CSC - Capital Southwest Corporation

05/19/2026 | Press release | Distributed by Public on 05/19/2026 15:30

Material Agreement (Form 8-K)

Item 1.01 Entry into a Material Definitive Agreement.
On March 4, 2019, Capital Southwest Corporation (the "Company") established an "at-the-market" offering (the "ATM Program") through which the Company may sell, from time to time through sales agents, shares of the Company's common stock, par value $0.25 per share (the "Shares").
On May 19, 2026, the Company entered into the Sixth Amendments (as defined below) which, among other things, increased the maximum amount of Shares to be sold through the ATM Program to $2.0 billion from $1.0 billion. In connection therewith, on May 19, 2026, the Company entered into separate sixth amendments (the "Sixth Amendments") to (i) the third amended and restated equity distribution agreements, each dated May 26, 2021 (the "Third Amended and Restated Agreements") with each of Jefferies LLC ("Jefferies") and Raymond James & Associates, Inc. ("Raymond James"), and (ii) the amended and restated equity distribution agreements, each dated May 26, 2021 (together with the Third Amended and Restated Agreements, each as amended on each of August 3, 2021, November 2, 2021, August 2, 2022, May 21, 2024, and October 30, 2024, collectively, the "Equity Distribution Agreements") with each of Citizens JMP Securities, LLC (f/k/a JMP Securities LLC) ("Citizens Capital Markets") and B. Riley Securities, Inc. ("B. Riley" and, together with Jefferies, Raymond James and Citizens Capital Markets, the "Sales Agents"). The Equity Distribution Agreements with each of the Sales Agents, each as amended by the respective Sixth Amendments, are on substantially the same terms and conditions as one another. Under the Equity Distribution Agreements, each as amended by the respective Sixth Amendments, the Company may, but has no obligation to, issue and sell up to $2.0 billion in aggregate amount of Shares in the ATM Program, from time to time through Sales Agents, or to them, as principal for their own account.
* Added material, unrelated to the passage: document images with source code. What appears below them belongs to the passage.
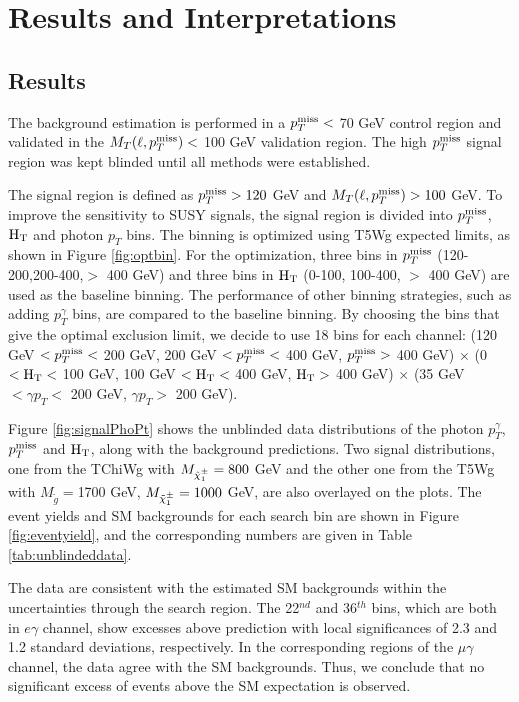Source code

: \documentclass[thesis.tex]{subfiles}
\renewcommand\_{\textunderscore\allowbreak}
\begin{document}
\chapter{Results and Interpretations}
\label{ch7}

\section{Results}
The background estimation is performed in a $p_T^\textrm{miss} < $ 70 GeV control region and validated in the $M_T(\ell, p_T^\textrm{miss}) < $ 100 GeV validation region. The high $p_T^\textrm{miss}$ signal region was kept blinded until all methods were established.

The signal region is defined as $p_T^\textrm{miss} > 120$ GeV and $M_T(\ell, p_T^\textrm{miss}) > 100$ GeV. To improve the sensitivity to SUSY signals, the signal region is divided into $p_T^\textrm{miss}$, $\textrm{H}_\textrm{T}$ and photon $p_T$ bins. The binning is optimized using T5Wg expected limits, as shown in Figure \ref{fig:optbin}. For the optimization, three bins in $p_T^\textrm{miss}$ (120-200,200-400,$>$ 400 GeV) and three bins in $\textrm{H}_\textrm{T}$ (0-100, 100-400, $ >$ 400 GeV) are used as the baseline binning. The performance of other binning strategies, such as adding $p^\gamma_T$ bins, are compared to the baseline binning. 
By choosing the bins that give the optimal exclusion limit, we decide to use 18 bins for each channel:  
(120 GeV $< p_T^\textrm{miss} <$ 200 GeV, 200 GeV $< p_T^\textrm{miss} <$ 400 GeV, $ p_T^\textrm{miss} >$ 400 GeV) $\times$ (0 $< \textrm{H}_\textrm{T} <$ 100 GeV, 100 GeV $< \textrm{H}_\textrm{T} <$ 400 GeV, $\textrm{H}_\textrm{T} >$ 400 GeV) $\times$ (35 GeV $< \gamma p_T < $ 200 GeV, $\gamma p_T > $ 200 GeV).

Figure \ref{fig:signalPhoPt} shows the unblinded data distributions of the photon $p_T^{\gamma}$, $p_T^\textrm{miss}$ and $\textrm{H}_\textrm{T}$, along with the background predictions. Two signal distributions, one from the TChiWg with $M_{\tilde{\chi}_1^\pm} = 800$ GeV and the other one from the T5Wg with $M_{\tilde{g}} = $1700 GeV, $M_{\tilde{\chi}_1^\pm} = 1000$ GeV, are also overlayed on the plots. The event yields and SM backgrounds for each search bin are shown in Figure \ref{fig:eventyield}, and the corresponding numbers are given in Table \ref{tab:unblindeddata}. 

The data are consistent with the estimated SM backgrounds within the uncertainties through the search region. 
The 22$^{nd}$ and 36$^{th}$ bins, which are both in $e\gamma$ channel, show excesses above prediction with local significances of 2.3 and 1.2 standard deviations, respectively.
In the corresponding regions of the $\mu\gamma$ channel, the data agree with the SM backgrounds.
Thus, we conclude that no significant excess of events above the SM expectation is observed. 
\end{document}

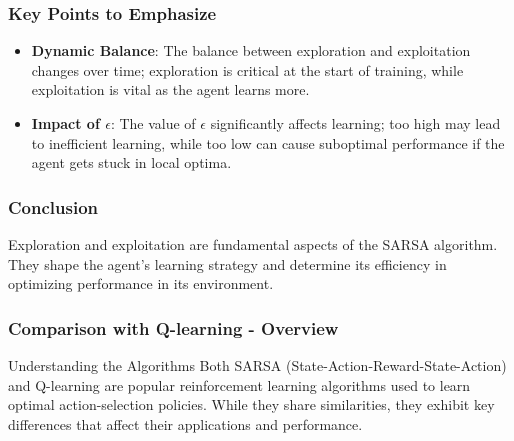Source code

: \documentclass{beamer}
\begin{document}
\begin{frame}[fragile]
    \frametitle{Key Points to Emphasize}
    \begin{itemize}
        \item \textbf{Dynamic Balance}: The balance between exploration and exploitation changes over time; exploration is critical at the start of training, while exploitation is vital as the agent learns more.
        \item \textbf{Impact of $\epsilon$}: The value of $\epsilon$ significantly affects learning; too high may lead to inefficient learning, while too low can cause suboptimal performance if the agent gets stuck in local optima.
    \end{itemize}
\end{frame}

\begin{frame}[fragile]
    \frametitle{Conclusion}
    Exploration and exploitation are fundamental aspects of the SARSA algorithm. They shape the agent's learning strategy and determine its efficiency in optimizing performance in its environment.
\end{frame}

\begin{frame}[fragile]
    \frametitle{Comparison with Q-learning - Overview}
    \begin{block}{Understanding the Algorithms}
        Both SARSA (State-Action-Reward-State-Action) and Q-learning are popular reinforcement learning algorithms used to learn optimal action-selection policies.
        While they share similarities, they exhibit key differences that affect their applications and performance.
    \end{block}
\end{frame}
\end{document}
As of May 19, 2026, after giving effect to the Sixth Amendments, up to approximately $1.1 billion in aggregate amount of the Shares remains available for sale under the ATM Program.
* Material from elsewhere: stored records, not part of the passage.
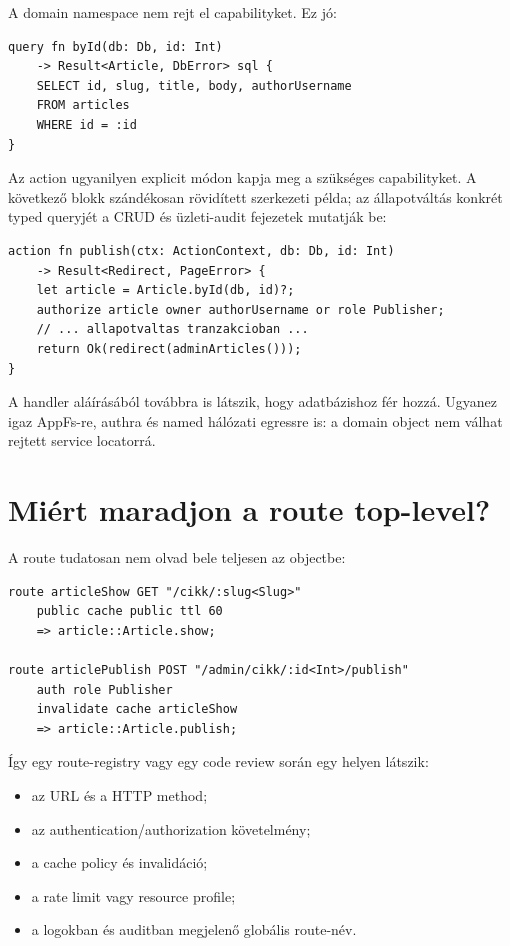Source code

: A domain namespace nem rejt el capabilityket. Ez jó:

\begin{lstlisting}[language=RWLang]
query fn byId(db: Db, id: Int)
    -> Result<Article, DbError> sql {
    SELECT id, slug, title, body, authorUsername
    FROM articles
    WHERE id = :id
}
\end{lstlisting}

Az action ugyanilyen explicit módon kapja meg a szükséges capabilityket. A következő blokk szándékosan rövidített szerkezeti példa; az állapotváltás konkrét typed queryjét a CRUD és üzleti-audit fejezetek mutatják be:

\begin{lstlisting}
action fn publish(ctx: ActionContext, db: Db, id: Int)
    -> Result<Redirect, PageError> {
    let article = Article.byId(db, id)?;
    authorize article owner authorUsername or role Publisher;
    // ... allapotvaltas tranzakcioban ...
    return Ok(redirect(adminArticles()));
}
\end{lstlisting}

A handler aláírásából továbbra is látszik, hogy adatbázishoz fér hozzá. Ugyanez igaz AppFs-re, authra és named hálózati egressre is: a domain object nem válhat rejtett service locatorrá.

\section{Miért maradjon a route top-level?}

A route tudatosan nem olvad bele teljesen az objectbe:

\begin{lstlisting}[language=RWLang]
route articleShow GET "/cikk/:slug<Slug>"
    public cache public ttl 60
    => article::Article.show;

route articlePublish POST "/admin/cikk/:id<Int>/publish"
    auth role Publisher
    invalidate cache articleShow
    => article::Article.publish;
\end{lstlisting}

Így egy route-registry vagy egy code review során egy helyen látszik:

\begin{itemize}
  \item az URL és a HTTP method;
  \item az authentication/authorization követelmény;
  \item a cache policy és invalidáció;
  \item a rate limit vagy resource profile;
  \item a logokban és auditban megjelenő globális route-név.
\end{itemize}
Further details regarding the Equity Distribution Agreements, each as amended by the respective Sixth Amendments, and the ATM Program are set forth in the Company's prospectus supplement, dated October 30, 2024, relating to the Shares (including the accompany prospectus, dated October 29, 2024, the "ATM Prospectus Supplement"), supplement no. 1 to the ATM Prospectus Supplement, dated February 20, 2025 ("Supplement No. 1"), supplement no. 2 to the ATM Prospectus Supplement, dated May 20, 2025 ("Supplement No. 2"), supplement no. 3 to the ATM Prospectus Supplement, dated August 7, 2025 ("Supplement No. 3"), supplement no. 4 to the ATM Prospectus Supplement, dated November 3, 2025 ("Supplement No. 4"), supplement no. 5 to the ATM Prospectus Supplement, dated February 2, 2026 ("Supplement No. 5"), and supplement no. 6 to the ATM Prospectus Supplement, dated May 19, 2026 ("Supplement No. 6" and together with the ATM Prospectus Supplement, Supplement No. 1, Supplement No. 2, Supplement No. 3, Supplement No. 4, and Supplement No. 5, and, including, in each case, any information incorporated by reference therein, the "Prospectus"), filed by the Company with the Securities and Exchange Commission.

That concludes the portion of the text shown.